Unseen she sings upon the bough
The notes she gathers far and wide
The while her music fills the wood
Her plumage she’s content to hide
Her throat
Each note
In secret keeps inside

She imitates the sparrow’s call
And shapes the jay’s scream into song
Both lark and nightingale her book
Well conned o’er and remembered long
Their tune
‘Neath moon
She shall deliver soon

An alchemist of music she
Transmuting every sound she’s heard
Into her own true melody–
The paean of the mockingbird
Her days
In praise
She spends to our amaze

Process Notes

Matildis la Libraire was surprised with an offer of entry to the Order of the Laurel at Middle Kingdom Academy of Defense in September, 2022, and elevated at evening court that same day. I had a small part in the affectionate conspiracy to prepare for her vigil, and somehow that kept me so busy, I didn’t get her poem written until after morning court.
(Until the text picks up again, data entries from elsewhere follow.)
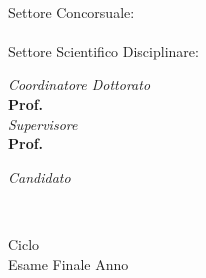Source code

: \begin{titlepage}
	\begin{center}
		
		\large
		\textbf{\theschool}
		\\
		\noindent\hrulefill
		\vspace{0.4cm}
		
		\Large
		\theprogramme

		\Huge
		\vspace{4cm}
		\textbf{
			\thetitle
		}
		
		\large
		\vspace{1cm}
		Settore Concorsuale:
		\\
		\textsc{\thecontestsector}
		\\\vspace{0.5cm}
		Settore Scientifico Disciplinare:
		\\
		\textsc{\thescientificsector}

		
		\vspace{4cm}
		\begin{minipage}[t]{0.64\textwidth}
			\begin{flushleft}
				\textit{Coordinatore Dottorato} 
				\\ 
				\textbf{Prof. \thecoordinator}
				\\
				\vspace{0.4cm}
				\textit{Supervisore} 
				\\
				\textbf{Prof. \thesupervisor}
			\end{flushleft}
		\end{minipage}
		\begin{minipage}[t]{0.34\textwidth}
			\begin{flushright}
				\textit{Candidato} 
				\\ 
				\textbf{\theauthor}
			\end{flushright}
		\end{minipage}
		\\
		
		\vfill
		\noindent\hrulefill
		\vspace{0.3cm}
		\Large
		
		\thecycle{} Ciclo
		\\
		Esame Finale Anno \theexamyear
	\end{center}
\end{titlepage}
\restoregeometry
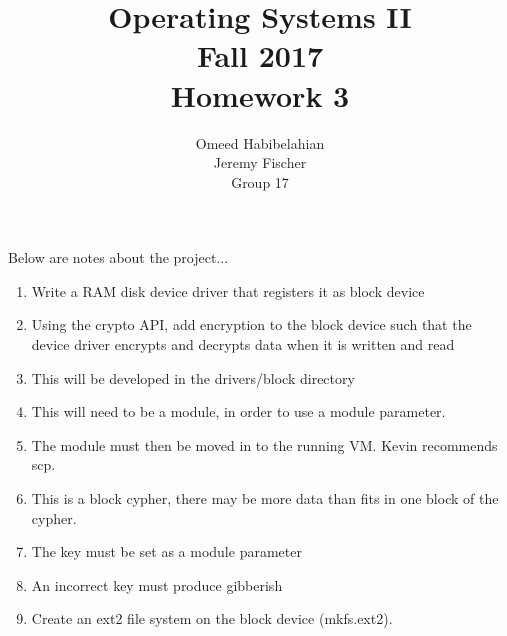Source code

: \documentclass[draftclsnofoot, onecolumn, 10pt, compsoc]{IEEEtran}
\title{\textbf{Operating Systems II}\\Fall 2017\\Homework 3}
\author{Omeed Habibelahian\\Jeremy Fischer\\Group 17}
\begin{document}
	\maketitle
	\newpage
	
	Below are notes about the project...
	\begin{enumerate}
		\item Write a RAM disk device driver that registers it as block device
		\item Using the crypto API, add encryption to the block device such that the device driver encrypts and decrypts data when it is written and read
		\item This will be developed in the drivers/block directory
		\item This will need to be a module, in order to use a module parameter.
		\item The module must then be moved in to the running VM. Kevin recommends scp.
		\item This is a block cypher, there may be more data than fits in one block of the cypher.
		\item The key must be set as a module parameter
		\item An incorrect key must produce gibberish
		\item Create an ext2 file system on the block device (mkfs.ext2).
	\end{enumerate}
	
\end{document}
In her “In case of peerage” file, Matildis had expressed a wish that at her vigil, there should be art materials and paper sized to be bound later into a book. She wanted everyone who visited to create a piece of visual art, however unfamiliar an activity that might be for them. Her husband carried out this wish. And so I have hand-lettered and illuminated her poem, my sole such effort to date.

The verse form is closely modeled on John Donne’s “Goe and catch a falling star” from his Songs and Sonnets. The first stanza encapsulates the central image I had of Matildis as an illuminator of award scrolls, catching the words and deeds of others and transforming them into her own art, which appeared publicly while she remained out of sight. I like to think my verse has a little of the poignant quality of Donne’s original, though not its cynicism.